For as well-developed a queer character as Oberyn was during his brief time on the show Loras sure wasn't. The "Knight of Flowers" is actually the focal point of another major deviation from the books. Namely, the rise of the "Sparrows" in King's Landing.
In the books these religious zealots were the result of years of oppression by the rich and powerful. Basically, they're the workers' revolution -- rising up against the medieval bourgeoisies. It's a decidedly left-leaning political movement at the start. One that ultimately winds up directing its ire at women rather than gays, and even then not to such a degree.
Perhaps that was just too multi-layered for the Game of Thrones showrunners, or perhaps they simply needed something for Loras to do. He certainly didn't have much between then and when his lover Renly got the axe. Besides defending King's Landing against Stannis in Renly's armor, of course. We'll give them that one.
From that point forward, and up to the Sparrows arriving on seen, he existed pretty much only to look limp-wristed next to Cersei. Every once in a while she'd tell him to shut up, and he'd do just that. When came the rise of the homophobes the Sparrows abused him further, throwing him in a dungeon and beating him into submission. Not so in the books, where Loras joined the freaking Kingsguard.
The place of high honor came with a glowing recommendation, too. Jaime Lannister looks on Loras and sees a younger version of himself. Not only that, he realizes that when Loras beat him at jousting years earlier it was no fluke -- the young man was really just that good.
It's worth noting here that in the books Jaime has realized what an ass he'd been up to that point. Freed from his family, and fresh off his time with Brienne of Tarth our boy Jaime is truly developing into his own man. Which is to say his vote of confidence goes a long way. Though it might not have been enough to save Loras from Cersei, who -- the last we heard -- practically sent him off to his death. Though we won't know for sure until Hell freezes over, and the next book comes out.
Oh, right. Jaime. Remember that bit about how Game of Thrones loves to double down on the rape and abuse of women? Well, Jaime's rape of Cersei caused quite a stir when it occurred on the show for no good reason. Though everyone involved shooting the scene didn't see it that way, when it plays out on the screen (Cersei literally says "Stop."), it's hard to see it as anything other than sexual assault.
While the two did go at it next to their dead son in the books, there was no force involved. At least not any the two of them didn't agree on. The gratuitous character moment in HBO's version was, in the books, basically just two lovers happy to see each other again. Albeit with zero sense of appropriate time and place.
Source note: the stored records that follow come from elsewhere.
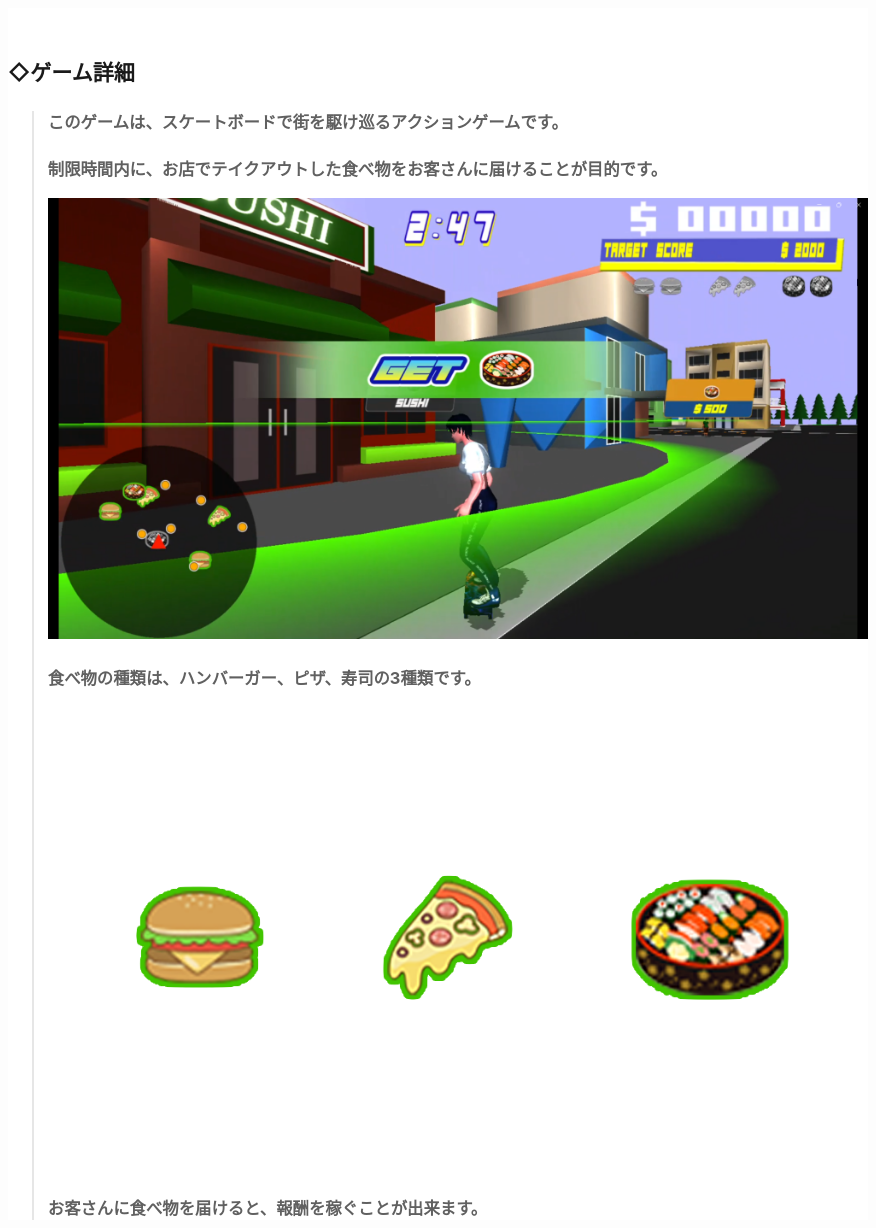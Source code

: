 <br />

<a id = "game"></a>
 ## ◇ゲーム詳細
> ### このゲームは、スケートボードで街を駆け巡るアクションゲームです。
> ### 制限時間内に、お店でテイクアウトした食べ物をお客さんに届けることが目的です。
> ![alt text](image-4.png)
> ### 食べ物の種類は、ハンバーガー、ピザ、寿司の3種類です。
> ![alt text](image-1.png)
> ### お客さんに食べ物を届けると、報酬を稼ぐことが出来ます。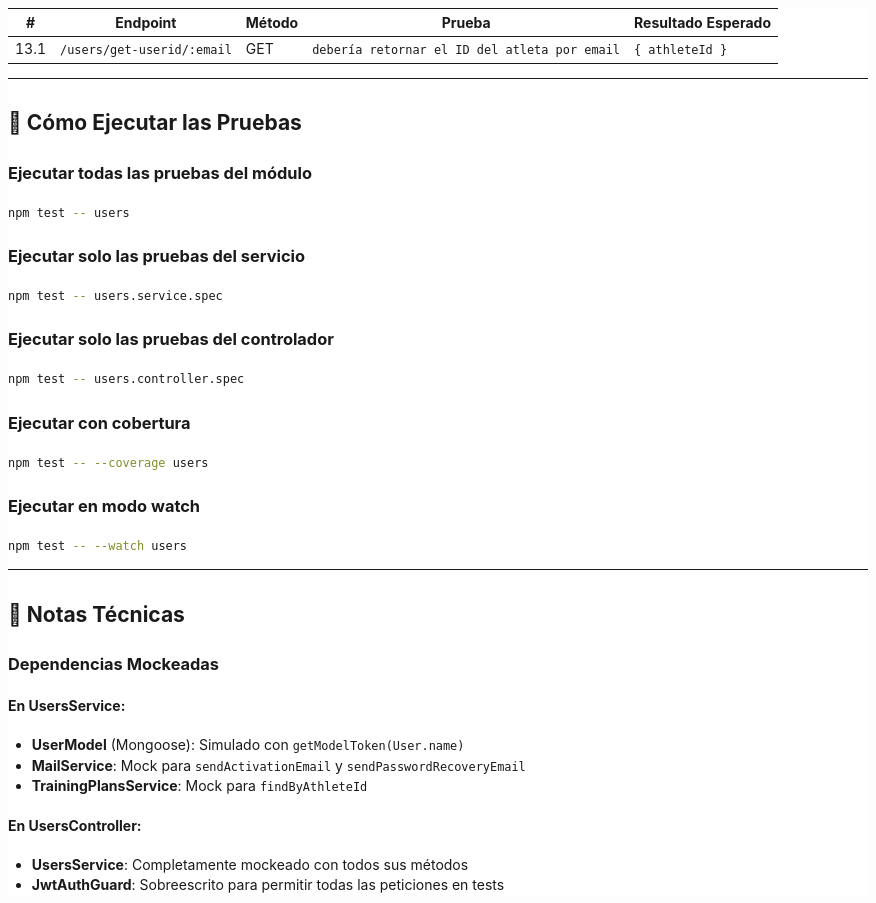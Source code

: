 | # | Endpoint | Método | Prueba | Resultado Esperado |
|---|----------|--------|--------|-------------------|
| 13.1 | `/users/get-userid/:email` | GET | `debería retornar el ID del atleta por email` | `{ athleteId }` |

---

## 🚀 Cómo Ejecutar las Pruebas

### Ejecutar todas las pruebas del módulo

```bash
npm test -- users
```

### Ejecutar solo las pruebas del servicio

```bash
npm test -- users.service.spec
```

### Ejecutar solo las pruebas del controlador

```bash
npm test -- users.controller.spec
```

### Ejecutar con cobertura

```bash
npm test -- --coverage users
```

### Ejecutar en modo watch

```bash
npm test -- --watch users
```

---

## 📝 Notas Técnicas

### Dependencias Mockeadas

#### En UsersService:
- **UserModel** (Mongoose): Simulado con `getModelToken(User.name)`
- **MailService**: Mock para `sendActivationEmail` y `sendPasswordRecoveryEmail`
- **TrainingPlansService**: Mock para `findByAthleteId`

#### En UsersController:
- **UsersService**: Completamente mockeado con todos sus métodos
- **JwtAuthGuard**: Sobreescrito para permitir todas las peticiones en tests
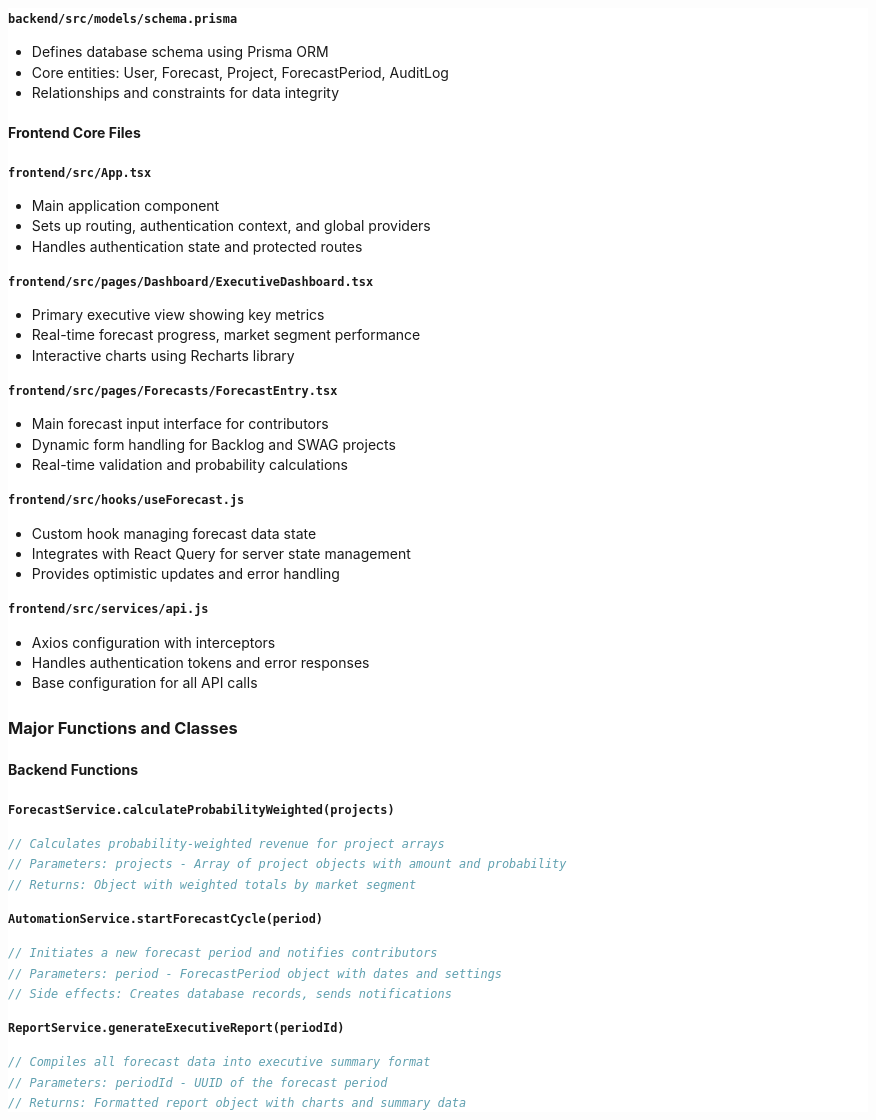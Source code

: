 **`backend/src/models/schema.prisma`**
- Defines database schema using Prisma ORM
- Core entities: User, Forecast, Project, ForecastPeriod, AuditLog
- Relationships and constraints for data integrity

#### Frontend Core Files

**`frontend/src/App.tsx`**
- Main application component
- Sets up routing, authentication context, and global providers
- Handles authentication state and protected routes

**`frontend/src/pages/Dashboard/ExecutiveDashboard.tsx`**
- Primary executive view showing key metrics
- Real-time forecast progress, market segment performance
- Interactive charts using Recharts library

**`frontend/src/pages/Forecasts/ForecastEntry.tsx`**
- Main forecast input interface for contributors
- Dynamic form handling for Backlog and SWAG projects
- Real-time validation and probability calculations

**`frontend/src/hooks/useForecast.js`**
- Custom hook managing forecast data state
- Integrates with React Query for server state management
- Provides optimistic updates and error handling

**`frontend/src/services/api.js`**
- Axios configuration with interceptors
- Handles authentication tokens and error responses
- Base configuration for all API calls

### Major Functions and Classes

#### Backend Functions

**`ForecastService.calculateProbabilityWeighted(projects)`**
```javascript
// Calculates probability-weighted revenue for project arrays
// Parameters: projects - Array of project objects with amount and probability
// Returns: Object with weighted totals by market segment
```

**`AutomationService.startForecastCycle(period)`**
```javascript
// Initiates a new forecast period and notifies contributors
// Parameters: period - ForecastPeriod object with dates and settings
// Side effects: Creates database records, sends notifications
```

**`ReportService.generateExecutiveReport(periodId)`**
```javascript
// Compiles all forecast data into executive summary format
// Parameters: periodId - UUID of the forecast period
// Returns: Formatted report object with charts and summary data
```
Game of Thrones viewers know that after this Jaime heads to Dorne -- where plot movement and characterization go to die.
Here he spends his time basically acting as a proxy for the audience. Because we know Jaime we're fine learning about Dorne! Except since Jaime is there, Dorne has no time to develop. It's boring as hell, and Jaime seems boring as hell by association. Not to mention this is his first and only role after raping his sister, so Jaime isn't the most thrilling person in the first place.
Not one bit of this happened in the books. There Jaime headed north, not south. Specifically to pull the last bannermen loyal to Robb Stark up by the roots. During which time he begins training his still-on off-hand to better wield a sword with the help of Ilyn Payne. That's the royal executioner, in case you'd forgotten.
Since Payne can't read, write, or speak (what with not having a tongue anymore) Jaime intentionally selects him as a sparring partner. That way he can use the honestly indifferent knight as a sounding board for all of his deepest, darkest secrets and philosophical epiphanies.
As previously mentioned, Jaime realized that he's been an arrogant dick for most of his life. He attributes much of it to growing up as a Lannister. This newfound contempt for his family's dickish legacy even extended to his sister. In fact, Jamie is so out-of-love with Cersei in this period that he ignores her when she pleads for him to rescue her from the traitorous Sparrows. This is in stark contrast to Show-Jaime, who wants to do anything he can to help Cersei, and has yet to experience his book counterpart's crisis of conscience.
By the end of book five, however, Jaime might be in trouble. Brienne finds him again at the end, and might just be plotting to kill him for a merciless, zombified version of Catelyn Stark. Yeah. The books get weird.